What you should do
Locate all lines in the data below that hold "wind" and show them.

↓

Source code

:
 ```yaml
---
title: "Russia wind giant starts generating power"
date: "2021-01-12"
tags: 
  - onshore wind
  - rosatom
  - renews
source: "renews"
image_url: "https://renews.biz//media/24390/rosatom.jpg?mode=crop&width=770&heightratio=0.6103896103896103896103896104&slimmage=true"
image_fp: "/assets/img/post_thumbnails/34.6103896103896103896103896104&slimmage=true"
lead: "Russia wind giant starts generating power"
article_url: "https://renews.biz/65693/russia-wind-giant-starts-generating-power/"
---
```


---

↑
↓

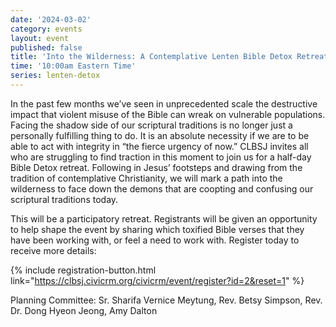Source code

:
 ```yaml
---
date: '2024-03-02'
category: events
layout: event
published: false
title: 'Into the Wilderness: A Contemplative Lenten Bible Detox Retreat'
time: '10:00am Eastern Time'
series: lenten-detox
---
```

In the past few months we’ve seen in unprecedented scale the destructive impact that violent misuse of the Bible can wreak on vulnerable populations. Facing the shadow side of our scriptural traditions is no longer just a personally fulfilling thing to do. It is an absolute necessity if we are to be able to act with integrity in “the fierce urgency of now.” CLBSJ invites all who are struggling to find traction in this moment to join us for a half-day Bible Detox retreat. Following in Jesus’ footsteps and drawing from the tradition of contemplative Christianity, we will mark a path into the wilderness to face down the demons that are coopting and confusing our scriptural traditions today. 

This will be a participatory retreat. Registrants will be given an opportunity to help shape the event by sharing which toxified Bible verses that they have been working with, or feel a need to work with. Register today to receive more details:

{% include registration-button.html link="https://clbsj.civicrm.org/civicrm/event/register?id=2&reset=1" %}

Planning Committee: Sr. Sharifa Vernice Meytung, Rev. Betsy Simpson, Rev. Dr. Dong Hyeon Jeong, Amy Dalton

↑

Solution to the problem
title: "Russia wind giant starts generating power"
  - onshore wind
lead: "Russia wind giant starts generating power"
article_url: "https://renews.biz/65693/russia-wind-giant-starts-generating-power/"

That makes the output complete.